Une cité, faste et majestueuse. Faite de palais et de châteaux forts, ornés de mille colonnades et caryatides, resplendissante sous un ciel toujours clément. On pourrait faire le récit de sa grandeur puis de sa chute. Sauf que rien de tout ça. Il n’a pas été une fois. Dans l’exposition proposée par Julio, Sofia Fanego, Étienne François et Manon Pretto ne nous offrent pas une exposition-reconstitution, témoin d’un temps jadis. Nous ne sommes pas après, à constater rétrospectivement l’ampleur des dégâts. La merveilleuse cité n’exhibe pas ses vestiges.
Il est pourtant possible de s’y tromper, à en croire l’emprunt marqué à l’imagerie de l’Antiquité greco-romaine chez Étienne François, dont les tableaux mettent en scène ruines de temples, fragments de statues, vases ou amphores dans lesquelles des fleurs auraient repoussé. La végétation paraît avoir repris du terrain jusque dans les collages de Sofia Fanego, où les corps semblent y être statuaires, Vénus que des plantes invasives auraient recouvertes. Le temps semble avoir passé et a disloqué les choses. Ne restent du colosse que ses deux pieds, que Manon Pretto nous présente dans ses installations. Leur chute a fait voler le sol en éclat, comme une déflagration. On pourrait donc bien croire, dans cette exposition, que l’on arrive post effondrement.
Mais quelque chose nous résiste, on est peut-être allé.e.s un peu vite en besogne. En fouillant, en constatant les preuves de la catastrophe, on se rend compte que tout ce que l’on voit dissone avec cet enchaînement des faits. Les matières sont trop neuves, les images trop nettes, les couleurs trop synthétiques.

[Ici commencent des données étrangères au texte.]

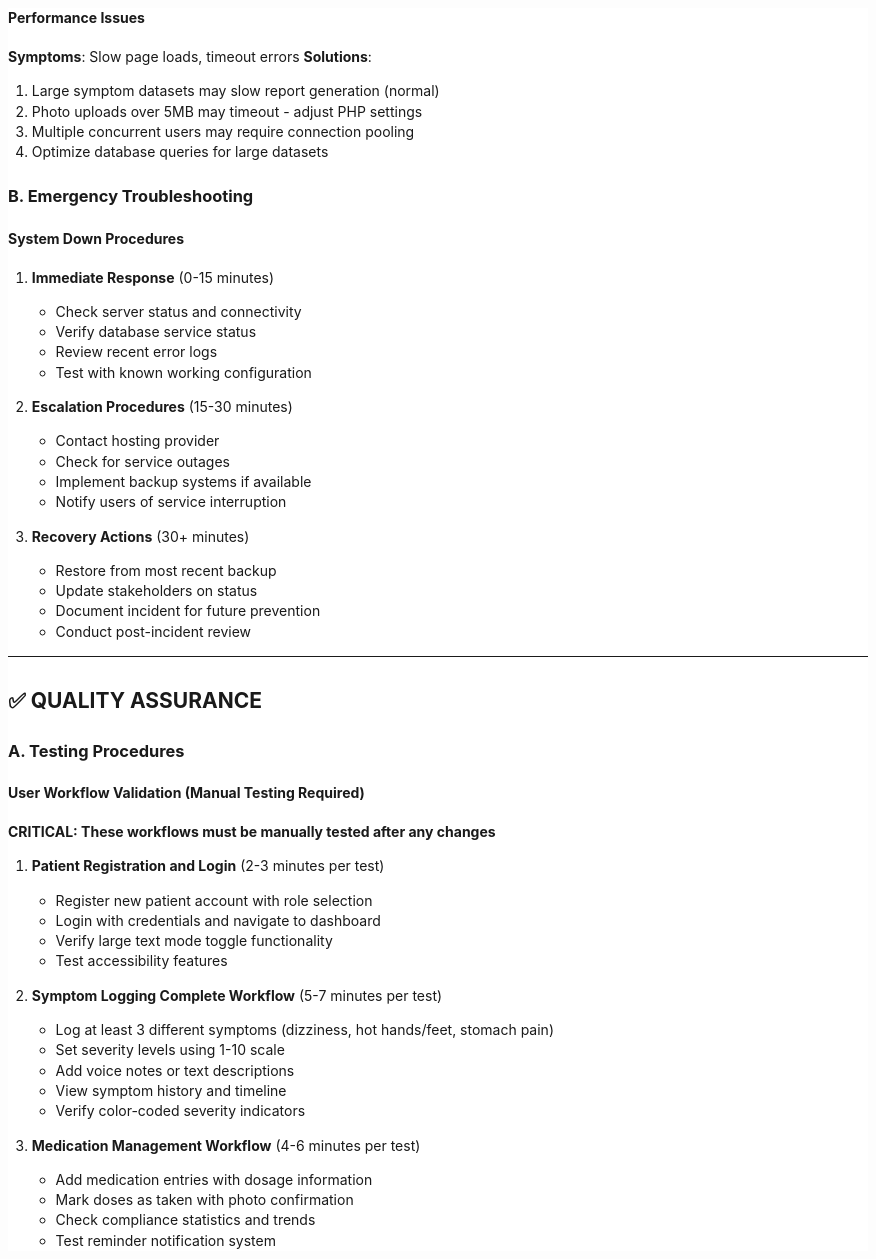 #### **Performance Issues**
**Symptoms**: Slow page loads, timeout errors
**Solutions**:
1. Large symptom datasets may slow report generation (normal)
2. Photo uploads over 5MB may timeout - adjust PHP settings
3. Multiple concurrent users may require connection pooling
4. Optimize database queries for large datasets

### **B. Emergency Troubleshooting**

#### **System Down Procedures**
1. **Immediate Response** (0-15 minutes)
   - Check server status and connectivity
   - Verify database service status
   - Review recent error logs
   - Test with known working configuration

2. **Escalation Procedures** (15-30 minutes)
   - Contact hosting provider
   - Check for service outages
   - Implement backup systems if available
   - Notify users of service interruption

3. **Recovery Actions** (30+ minutes)
   - Restore from most recent backup
   - Update stakeholders on status
   - Document incident for future prevention
   - Conduct post-incident review

---

## ✅ **QUALITY ASSURANCE**

### **A. Testing Procedures**

#### **User Workflow Validation** (Manual Testing Required)
**CRITICAL: These workflows must be manually tested after any changes**

1. **Patient Registration and Login** (2-3 minutes per test)
   - Register new patient account with role selection
   - Login with credentials and navigate to dashboard
   - Verify large text mode toggle functionality
   - Test accessibility features

2. **Symptom Logging Complete Workflow** (5-7 minutes per test)
   - Log at least 3 different symptoms (dizziness, hot hands/feet, stomach pain)
   - Set severity levels using 1-10 scale
   - Add voice notes or text descriptions
   - View symptom history and timeline
   - Verify color-coded severity indicators

3. **Medication Management Workflow** (4-6 minutes per test)
   - Add medication entries with dosage information
   - Mark doses as taken with photo confirmation
   - Check compliance statistics and trends
   - Test reminder notification system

Si les photographies que Sophia Fanego utilise dans ses séries de collages sont effectivement d’un autre temps, il n’en demeure pas moins qu’elles constituent une archéologie récente. Elles sont issues de magazines et livres d’occasion 60’s que l’artiste collectionne. On y voit de jeunes femmes nues, vision anachronique d’un corps féminin objetisé, hélas encore trop d’actualité. L’artiste en prélève des fragments, qu’elle assemble avec des plantes et fleurs séchées. Épousant les postures des corps, elles les dissimulent autant qu’elles s’y incorporent. L’artiste nous rappelle, par là, qu’un corps, si glossy et mystifié puisse-t-il devenir une fois mis en scène, est avant tout quelque chose de vivant, donc périssable. L’organique est une affaire de temps.

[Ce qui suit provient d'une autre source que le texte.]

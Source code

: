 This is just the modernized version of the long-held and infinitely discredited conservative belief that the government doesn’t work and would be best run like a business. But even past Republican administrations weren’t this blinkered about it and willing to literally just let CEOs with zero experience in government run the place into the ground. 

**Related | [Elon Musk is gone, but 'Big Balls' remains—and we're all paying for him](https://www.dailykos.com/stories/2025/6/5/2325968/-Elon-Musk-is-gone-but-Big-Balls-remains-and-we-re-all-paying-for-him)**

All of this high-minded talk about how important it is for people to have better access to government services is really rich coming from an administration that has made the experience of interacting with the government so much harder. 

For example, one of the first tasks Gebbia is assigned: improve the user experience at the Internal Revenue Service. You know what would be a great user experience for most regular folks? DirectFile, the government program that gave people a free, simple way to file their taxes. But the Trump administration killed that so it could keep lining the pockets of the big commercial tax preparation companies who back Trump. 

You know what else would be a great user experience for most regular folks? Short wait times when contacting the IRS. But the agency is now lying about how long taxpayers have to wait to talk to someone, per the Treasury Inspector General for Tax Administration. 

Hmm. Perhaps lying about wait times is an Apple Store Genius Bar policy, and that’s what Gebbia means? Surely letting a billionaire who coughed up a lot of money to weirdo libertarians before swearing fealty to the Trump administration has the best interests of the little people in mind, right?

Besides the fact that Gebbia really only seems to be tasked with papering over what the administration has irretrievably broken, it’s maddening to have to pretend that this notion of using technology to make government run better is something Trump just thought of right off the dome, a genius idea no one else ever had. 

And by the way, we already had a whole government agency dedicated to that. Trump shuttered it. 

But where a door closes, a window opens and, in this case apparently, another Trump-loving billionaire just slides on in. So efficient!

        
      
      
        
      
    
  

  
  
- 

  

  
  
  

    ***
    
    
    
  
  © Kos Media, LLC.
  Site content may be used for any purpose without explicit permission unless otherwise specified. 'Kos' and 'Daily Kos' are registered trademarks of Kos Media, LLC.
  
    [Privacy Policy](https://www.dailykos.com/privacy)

Même les pierres et les statues vieillissent, qu’elles représentent des divinités dites immortelles ou non. Les Talaria de Manon Pretto font sans conteste référence aux sandales ailées d’Hermès, messager de la mythologie grecque. Mais elles portent les extensions de 700, 350 V2, qui ne sont autres que des modèles de sneakers de marques de sport mondialement connues. L’indice le plus criant est sans doute la matière qui compose ces débris, aussi reconnaissable qu’actuelle. Sur des gravats in situ – issus de chantiers urbains alentours et prélevés peu avant l’exposition –, l’artiste présente des moulages de baskets en béton. Déformées par la pression du matériau, elles arborent des dégradés de couleurs fluo laissant presque croire à des modélisations 3D. L’érosion est fabriquée, anticipée. Et même si le marketing tente voracement de se saisir du temps, il lui glissera toujours entre les doigts.
Un dérèglement temporel est à l’œuvre, et notre perception du paysage chavire dans les peintures d’Étienne François. Si l’on y a vu, un bref instant, des scènes mythologiques, alors Hubert Robert a pris des acides. Les formes se diluent, architectures, nature et artefacts se mêlent dans une palette allant du vert amande au rose bonbon, résolument pop, trop vives pour qu’on les croie ternies par le temps. Et si Étienne François nous rassure en titrant une peinture Storm never lasts, le grand format Dare mighty things – qui reprend le message caché sous le parachute du rover Perseverance envoyé sur Mars par la NASA le mois dernier – nous rappelle que les grandes conquêtes de l’homme ne sont pas sans conséquences, et que rien n’est éternel.
Point alors l’idée que dans cette exposition, la catastrophe est plutôt celle d’un temps présent, dramatisée à la façon des grands mythes. On perçoit certes les échos de récits connus, ceux de chutes de grandes cités, punies pour leur orgueil face aux dieux, mais tout est un peu trop concret pour que l’on en reste aux légendes et aux récits bibliques. L’ambiance douce et colorée de l’exposition apparaît presque paradoxale lorsque l’on commence à se questionner sur ce que ces ruines 2021 ont à nous dire. À l’heure des désastres écologiques, sanitaires et politiques, à l’heure où l’eau monte, on entend l’Atlantide qui, comme à son bon souvenir, nous rappelle.